Comme la Côte d’Ivoire hier, une rébellion -résiduelle ?- soustrait le Nord de la Centrafrique au contrôle de Bangui. Et comme en Côte d’Ivoire, la controverse fait rage, en RCA, sur le fichier électoral. On peut donc dire que le pays d’Houphouet a fait école. La seule petite différence, c’est que Laurent succèderait moins facilement à Gbabgo que François à Bozizé.
D’abord parce que, d’une façon générale, l’élection africaine l’a largement démontré, c’est le « décompte » et pas l’urne qui compte, et de ce point de vue le président sortant est loin d’être personne au pouvoir n’est pas la moins bien placée. Mais ensuite, si Gbabgo a en face de lui de redoutables challengers, Bozizé, lui, semble plutôt avoir des punching ball.

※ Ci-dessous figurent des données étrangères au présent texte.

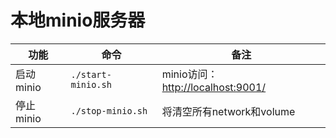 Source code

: # 本地minio服务器

|功能|命令|备注|
| --- | --- | --- |
|启动minio|`./start-minio.sh`|minio访问：[http://localhost:9001/](http://localhost:9001/)|
|停止minio|`./stop-minio.sh`|将清空所有network和volume|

A commencer par Ange Patassé. Autre pays, autre réalité : la Guinée Conakry qui a enchaîné les péripéties depuis décembre 2008. D’abord la mort d’un président qui ne vivait réellement plus, ensuite un coup d’état qui n’en était vraiment pas un ; un chef de la junte qui avait dit qu’il ne se présenterait pas aux élections mais qui allait le faire ; puis la balle « démocratique » d’un garde de corps qu’on ne trouve nulle part ; ensuite l’espoir de nouveau à travers un nouveau garant de la transition mais que la politique ennuie mortellement ; puis le suspense autour du délai très serré, il faut le reconnaître, pour la première élection vraiment démocratique de la Guinée ; et enfin la clarification depuis vendredi avec le décret de Sekouba Konaté qui adopte la nouvelle constitution de son pays.
A cela s’ajoute le fait que Le Général était monté au créneau la semaine dernière pour dire « pas question de reporter la présidentielle du 27 juin prochain ». Même s’il se justifie parfaitement en démocratie, le débat sur l’adoption de la constitution par décret ou référendum paraît maintenant tranché. La peur du syndrome ivoirien et maintenant centrafricain est passée par là. On saura le 28 juin si le vrai vaccin pour la démocratie, c’est l’élection tout court ou une bonne élection.